January 2016

17 January 2016

iPhone Telecine?

A little Robin Hood on Super 8. Note there is no flicker.

Like many other indie filmmakers, I am dirt poor. Because of that, I’m a diehard DIY fanatic. I have made cookie tin DOP adapters and have scrappy looking equipment. I make due with what I have, and I get very creative and resourceful if I cannot afford a method or equipment to accomplish a goal.

So, now I am trying to figure out the best way to make a film ON film. I am deciding the pros and cons of using Super 8 vs. 16mm. I have cameras in both formats- which is more than most people could say 30 years ago.

However, the price of film is hard to stomach. I’ve searched high and low on how to digitize footage after it’d done. Now, many places charge .17+ cents a foot. That can add up really fast. Again, looking at my means, I have been playing around with a simple telecine method using an iPhone and projector.

Not sure of the name of this 16mm film, but the flicker might be from my overhead light.

Now projection flicker is the main problem. I had a large amount of luck with this Super 8 footage (projected on my door) without any flicker using my iPhone. I believe it has to do with the CMOS sensor on the phone's camera- but my attempt at using my 16mm shows the flicker. I'm not sure if it had to do with my fluorescent light- so I'll have to test it again. Focusing and perspective distortion will need to be addressed- but all in all, it seems promising- at least to have a working print of the film to work on sound.

Pretty ghetto... Not as clean as I'd want it, but we make due until we can shell out the cash, right? Well... maybe and maybe not. I'm not thrilled with the lack of sharp resolution- though it's worse on Blogger's compression of my videos. I think in the end I'll need to just scan the footage.

09 January 2016

Super 8 is back in the limelight

2016 Kodak Super 8
I admit, I'm excited by Kodak's announcement at CES regarding their new digital assisted Super 8 camera. The reason? There hasn't been an affordable new Super 8 camera for more than 30 years.

But it's not the first new super 8 camera to come out recently. The superb Logmar Super 8 camera was announced last year, and despite it's incredibly beautiful HD quality footage, the $6,000 pricetag is prohibitive for most independent filmmakers.

Kodak says that the pricepoint will be between $400 - $750 dollars depending on the model.
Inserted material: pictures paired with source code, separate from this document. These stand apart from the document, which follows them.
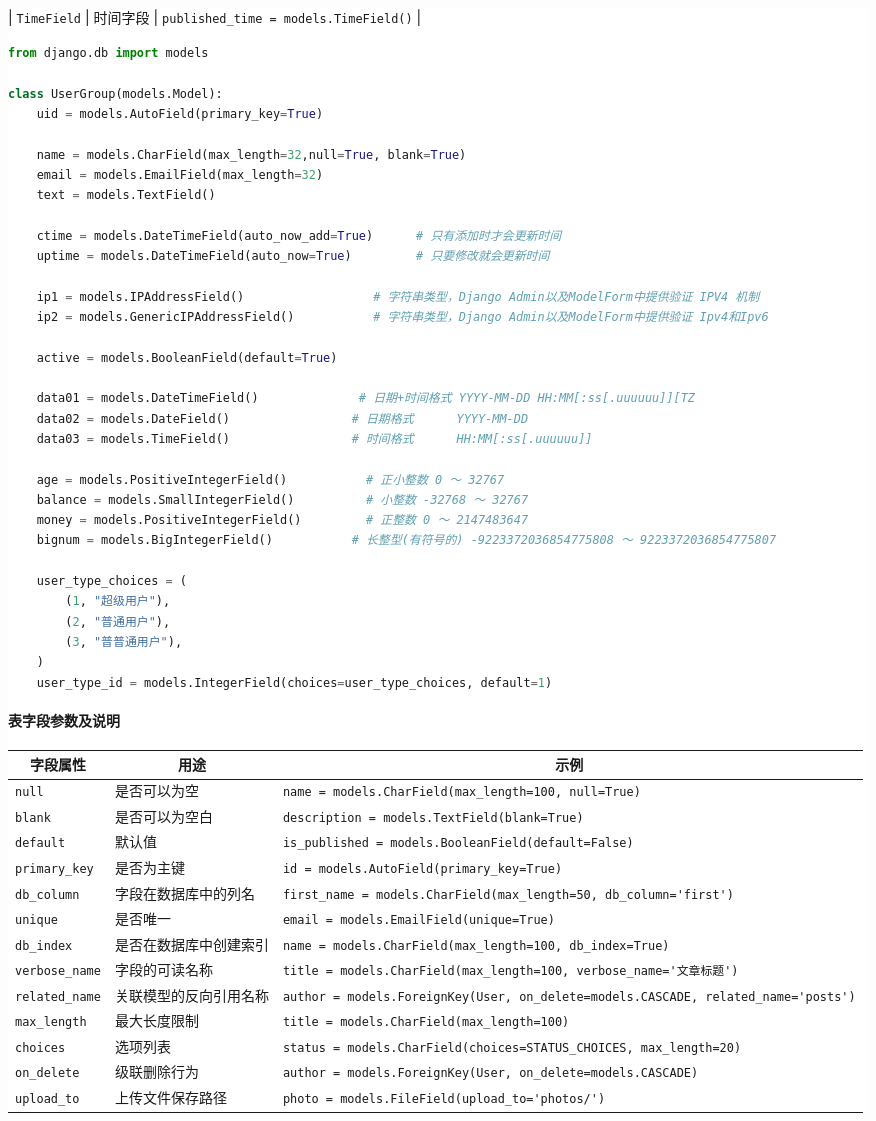 | `TimeField`       | 时间字段         | `published_time = models.TimeField()`                               |

```python
from django.db import models

class UserGroup(models.Model):
    uid = models.AutoField(primary_key=True)

    name = models.CharField(max_length=32,null=True, blank=True)
    email = models.EmailField(max_length=32)
    text = models.TextField()

    ctime = models.DateTimeField(auto_now_add=True)      # 只有添加时才会更新时间
    uptime = models.DateTimeField(auto_now=True)         # 只要修改就会更新时间

    ip1 = models.IPAddressField()                  # 字符串类型，Django Admin以及ModelForm中提供验证 IPV4 机制
    ip2 = models.GenericIPAddressField()           # 字符串类型，Django Admin以及ModelForm中提供验证 Ipv4和Ipv6

    active = models.BooleanField(default=True)

    data01 = models.DateTimeField()              # 日期+时间格式 YYYY-MM-DD HH:MM[:ss[.uuuuuu]][TZ
    data02 = models.DateField()                 # 日期格式      YYYY-MM-DD
    data03 = models.TimeField()                 # 时间格式      HH:MM[:ss[.uuuuuu]]

    age = models.PositiveIntegerField()           # 正小整数 0 ～ 32767
    balance = models.SmallIntegerField()          # 小整数 -32768 ～ 32767
    money = models.PositiveIntegerField()         # 正整数 0 ～ 2147483647
    bignum = models.BigIntegerField()           # 长整型(有符号的) -9223372036854775808 ～ 9223372036854775807

    user_type_choices = (
        (1, "超级用户"),
        (2, "普通用户"),
        (3, "普普通用户"),
    )
    user_type_id = models.IntegerField(choices=user_type_choices, default=1)
```

#### 表字段参数及说明

| 字段属性          | 用途                     | 示例                                                                               |
| ----------------- | ------------------------ | ---------------------------------------------------------------------------------- |
| `null`            | 是否可以为空             | `name = models.CharField(max_length=100, null=True)`                               |
| `blank`           | 是否可以为空白           | `description = models.TextField(blank=True)`                                       |
| `default`         | 默认值                   | `is_published = models.BooleanField(default=False)`                                |
| `primary_key`     | 是否为主键               | `id = models.AutoField(primary_key=True)`                                          |
| `db_column`       | 字段在数据库中的列名     | `first_name = models.CharField(max_length=50, db_column='first')`                  |
| `unique`          | 是否唯一                 | `email = models.EmailField(unique=True)`                                           |
| `db_index`        | 是否在数据库中创建索引   | `name = models.CharField(max_length=100, db_index=True)`                           |
| `verbose_name`    | 字段的可读名称           | `title = models.CharField(max_length=100, verbose_name='文章标题')`                |
| `related_name`    | 关联模型的反向引用名称   | `author = models.ForeignKey(User, on_delete=models.CASCADE, related_name='posts')` |
| `max_length`      | 最大长度限制             | `title = models.CharField(max_length=100)`                                         |
| `choices`         | 选项列表                 | `status = models.CharField(choices=STATUS_CHOICES, max_length=20)`                 |
| `on_delete`       | 级联删除行为             | `author = models.ForeignKey(User, on_delete=models.CASCADE)`                       |
| `upload_to`       | 上传文件保存路径         | `photo = models.FileField(upload_to='photos/')`                                    | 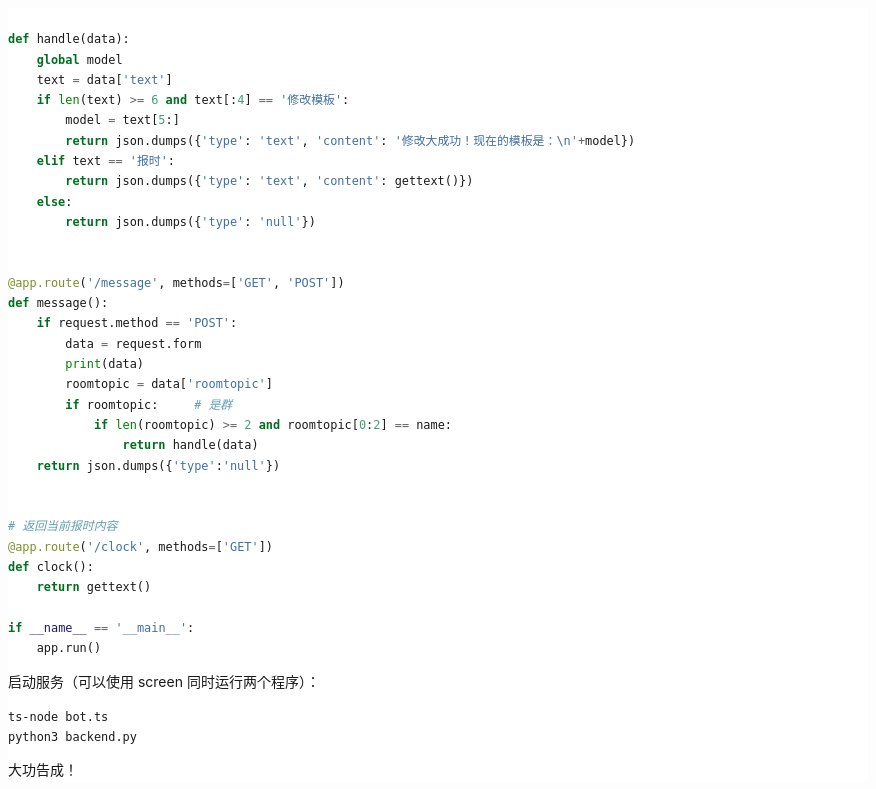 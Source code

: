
 ```python

def handle(data):
    global model
    text = data['text']
    if len(text) >= 6 and text[:4] == '修改模板':
        model = text[5:]
        return json.dumps({'type': 'text', 'content': '修改大成功！现在的模板是：\n'+model})
    elif text == '报时':
        return json.dumps({'type': 'text', 'content': gettext()})
    else:
        return json.dumps({'type': 'null'})


@app.route('/message', methods=['GET', 'POST'])
def message():
    if request.method == 'POST':
        data = request.form
        print(data)
        roomtopic = data['roomtopic']
        if roomtopic:     # 是群
            if len(roomtopic) >= 2 and roomtopic[0:2] == name:
                return handle(data)
    return json.dumps({'type':'null'})


# 返回当前报时内容
@app.route('/clock', methods=['GET'])
def clock():
    return gettext()

if __name__ == '__main__':
    app.run()

```

启动服务（可以使用 screen 同时运行两个程序）：

```shell
ts-node bot.ts
python3 backend.py
```

大功告成！
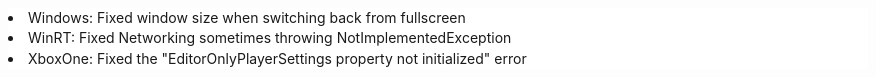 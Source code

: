 <li>Windows: Fixed window size when switching back from fullscreen</li>
<li>WinRT: Fixed Networking sometimes throwing NotImplementedException</li>
<li>XboxOne: Fixed the "EditorOnlyPlayerSettings property  not initialized" error</li>
</ul>
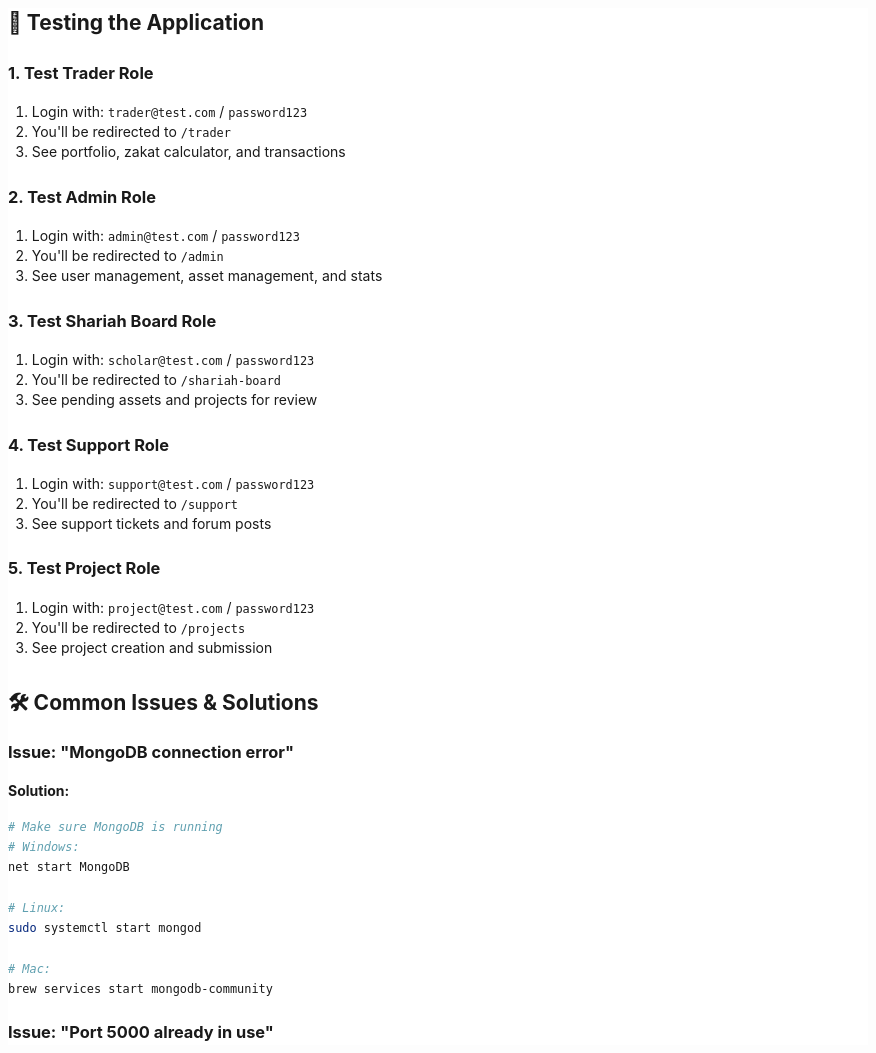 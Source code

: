 ## 🧪 Testing the Application

### 1. Test Trader Role

1. Login with: `trader@test.com` / `password123`
2. You'll be redirected to `/trader`
3. See portfolio, zakat calculator, and transactions

### 2. Test Admin Role

1. Login with: `admin@test.com` / `password123`
2. You'll be redirected to `/admin`
3. See user management, asset management, and stats

### 3. Test Shariah Board Role

1. Login with: `scholar@test.com` / `password123`
2. You'll be redirected to `/shariah-board`
3. See pending assets and projects for review

### 4. Test Support Role

1. Login with: `support@test.com` / `password123`
2. You'll be redirected to `/support`
3. See support tickets and forum posts

### 5. Test Project Role

1. Login with: `project@test.com` / `password123`
2. You'll be redirected to `/projects`
3. See project creation and submission

## 🛠️ Common Issues & Solutions

### Issue: "MongoDB connection error"

**Solution:**
```bash
# Make sure MongoDB is running
# Windows:
net start MongoDB

# Linux:
sudo systemctl start mongod

# Mac:
brew services start mongodb-community
```

### Issue: "Port 5000 already in use"
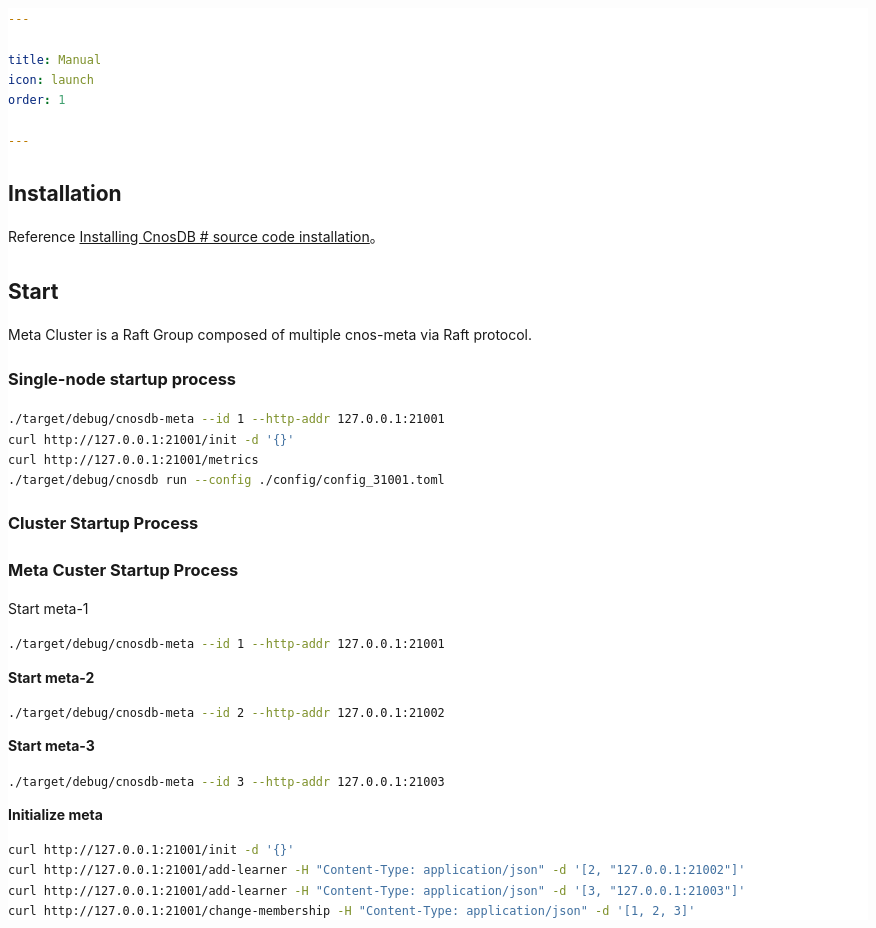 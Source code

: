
 ```yaml
---

title: Manual
icon: launch
order: 1

---
```


## **Installation**

Reference [Installing CnosDB # source code installation](../install_cnosdb.md#源码安装)。

## **Start**

Meta Cluster is a Raft Group composed of multiple cnos-meta via Raft protocol.

### **Single-node startup process**

```sh
./target/debug/cnosdb-meta --id 1 --http-addr 127.0.0.1:21001
curl http://127.0.0.1:21001/init -d '{}'
curl http://127.0.0.1:21001/metrics
./target/debug/cnosdb run --config ./config/config_31001.toml
```

### **Cluster Startup Process**

### **Meta Custer Startup Process**

Start meta-1

```sh
./target/debug/cnosdb-meta --id 1 --http-addr 127.0.0.1:21001
```

**Start meta-2**

```sh
./target/debug/cnosdb-meta --id 2 --http-addr 127.0.0.1:21002
```

**Start meta-3**

```sh
./target/debug/cnosdb-meta --id 3 --http-addr 127.0.0.1:21003
```

**Initialize meta**

```sh
curl http://127.0.0.1:21001/init -d '{}'
curl http://127.0.0.1:21001/add-learner -H "Content-Type: application/json" -d '[2, "127.0.0.1:21002"]'
curl http://127.0.0.1:21001/add-learner -H "Content-Type: application/json" -d '[3, "127.0.0.1:21003"]'
curl http://127.0.0.1:21001/change-membership -H "Content-Type: application/json" -d '[1, 2, 3]'
```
With it's c-mount lens system, you might be just as well to buy the basic model and upgrade the lens yourself. Again, all speculation until this hits the market.

It also houses an SD card and digital audio capture system. Chances are you will need to slate your shot or give some sort of audio/visual mark so you can sync your footage with your sound files. This is NOT a consumer camera, so there's a lot of work you'll need to do to get things going... more on this in a moment.

Many Hollywood filmmakers have flocked showing their support for Kodak's effort. I'm certainly someone who is applauding the effort... but those who are curious may have a rude awakening if they're unfamiliar with the format.

For the uninitiated, some things to know first:
  • A super 8 cartridge has 50 feet of film- running at 24 fps will give you around 2:45 minutes of exposure. Older cameras would suggest running it at 18fps- which would still give you about 3:30 seconds of footage and still look good projected.
  • The least expensive, most available film is Kodak's Tri-X film, a black and white reversal film (meaning once developed it can be projected in a camera and it won't be a negative) costs about $22 from most online retailers.
  • You will need to learn about exposure, how "fast" your film is (how sensitive it is to light), and how to use camera optics to focus as well as how much light to let into the camera. I'm assuming the digital assist on the new Kodak Super 8 will give you a WYSIWYG on the viewfinder- but it hasn't been confirmed. This is the part most filmmakers feel that students should and need to learn- it will teach them patience and preplanning a shot, and will immensely improve their filmwork.
  • Each cartridge will cost on average about $20 to be developed. This process requires you to mail in your film and wait for it to be developed. You will not know how your film will turn out (until you've become familiar with the process) until it is returned from processing.
  • Many of these processing places charge extra for your footage to be digitized. This can wildly vary between resolution and price per foot of footage. IF you have a projector, you can always attempt to telecine your own work by videotaping what's on the wall. This is a whole other subject and can have some pretty terrible results if you don't know what you're doing.
  • Between film stock, processing, and digitizing, expect to pay more than $50+ per 3 minutes of film.
But there is something magical about film. It's inherent flaw AND the organic usage of it is what gives it it's charm.